WHAT YOU SHOULD DO -
From the listing below, pull out the lines that hold "Sponsors".
------
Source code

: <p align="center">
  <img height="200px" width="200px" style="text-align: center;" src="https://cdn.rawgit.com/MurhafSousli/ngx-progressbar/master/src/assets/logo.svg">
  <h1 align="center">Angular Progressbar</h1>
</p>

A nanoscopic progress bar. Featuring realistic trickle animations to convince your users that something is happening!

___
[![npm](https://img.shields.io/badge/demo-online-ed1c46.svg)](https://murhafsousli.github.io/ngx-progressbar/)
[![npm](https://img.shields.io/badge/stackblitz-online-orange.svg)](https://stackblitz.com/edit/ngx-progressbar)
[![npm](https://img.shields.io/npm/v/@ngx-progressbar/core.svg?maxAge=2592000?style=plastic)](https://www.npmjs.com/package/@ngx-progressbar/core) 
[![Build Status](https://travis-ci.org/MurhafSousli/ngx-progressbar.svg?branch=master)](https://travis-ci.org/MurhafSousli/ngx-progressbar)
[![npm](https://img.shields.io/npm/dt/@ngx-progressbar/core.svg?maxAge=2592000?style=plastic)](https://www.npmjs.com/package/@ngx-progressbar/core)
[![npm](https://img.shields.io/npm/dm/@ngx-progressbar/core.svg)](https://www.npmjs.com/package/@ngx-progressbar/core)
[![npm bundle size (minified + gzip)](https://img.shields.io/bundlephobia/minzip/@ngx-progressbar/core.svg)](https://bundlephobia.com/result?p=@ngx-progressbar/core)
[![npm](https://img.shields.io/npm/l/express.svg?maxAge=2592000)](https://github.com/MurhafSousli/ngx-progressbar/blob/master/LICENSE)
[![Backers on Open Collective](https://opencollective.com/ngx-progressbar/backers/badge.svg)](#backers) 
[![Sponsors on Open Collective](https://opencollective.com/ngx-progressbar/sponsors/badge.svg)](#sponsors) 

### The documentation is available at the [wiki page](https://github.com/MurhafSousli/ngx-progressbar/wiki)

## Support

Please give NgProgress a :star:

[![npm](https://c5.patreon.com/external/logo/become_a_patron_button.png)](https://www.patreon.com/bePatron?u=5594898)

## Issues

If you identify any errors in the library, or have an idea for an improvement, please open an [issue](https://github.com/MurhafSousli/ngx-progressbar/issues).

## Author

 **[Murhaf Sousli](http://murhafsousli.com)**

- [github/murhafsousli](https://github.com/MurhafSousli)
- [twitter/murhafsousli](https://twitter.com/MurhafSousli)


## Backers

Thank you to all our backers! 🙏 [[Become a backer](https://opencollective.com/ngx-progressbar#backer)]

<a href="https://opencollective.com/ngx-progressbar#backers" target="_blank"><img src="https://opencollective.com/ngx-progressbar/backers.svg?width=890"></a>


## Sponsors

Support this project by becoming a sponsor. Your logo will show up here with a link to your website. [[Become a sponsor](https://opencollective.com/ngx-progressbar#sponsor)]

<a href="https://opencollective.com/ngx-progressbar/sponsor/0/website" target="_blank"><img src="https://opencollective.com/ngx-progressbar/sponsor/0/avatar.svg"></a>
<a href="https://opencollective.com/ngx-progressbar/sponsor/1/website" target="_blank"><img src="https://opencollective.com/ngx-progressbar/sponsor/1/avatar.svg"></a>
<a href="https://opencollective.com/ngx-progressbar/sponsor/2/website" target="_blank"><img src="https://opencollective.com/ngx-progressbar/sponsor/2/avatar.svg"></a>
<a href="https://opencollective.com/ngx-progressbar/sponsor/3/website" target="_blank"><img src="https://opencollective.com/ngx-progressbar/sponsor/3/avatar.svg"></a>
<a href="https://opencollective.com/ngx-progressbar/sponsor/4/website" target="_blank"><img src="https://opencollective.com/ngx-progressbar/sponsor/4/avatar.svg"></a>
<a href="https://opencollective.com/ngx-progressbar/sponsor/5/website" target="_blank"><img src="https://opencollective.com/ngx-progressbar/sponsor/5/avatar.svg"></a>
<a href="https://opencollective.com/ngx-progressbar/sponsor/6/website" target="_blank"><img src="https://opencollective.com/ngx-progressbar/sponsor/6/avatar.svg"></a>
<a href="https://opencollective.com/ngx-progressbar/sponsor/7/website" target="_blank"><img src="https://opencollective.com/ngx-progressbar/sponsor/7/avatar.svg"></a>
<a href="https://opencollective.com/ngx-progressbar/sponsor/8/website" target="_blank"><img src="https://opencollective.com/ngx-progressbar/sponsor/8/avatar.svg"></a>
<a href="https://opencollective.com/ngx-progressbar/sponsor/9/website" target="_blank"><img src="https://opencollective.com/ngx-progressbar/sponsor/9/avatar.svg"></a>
------
REPLY -
[![Sponsors on Open Collective](https://opencollective.com/ngx-progressbar/sponsors/badge.svg)](#sponsors) 
## Sponsors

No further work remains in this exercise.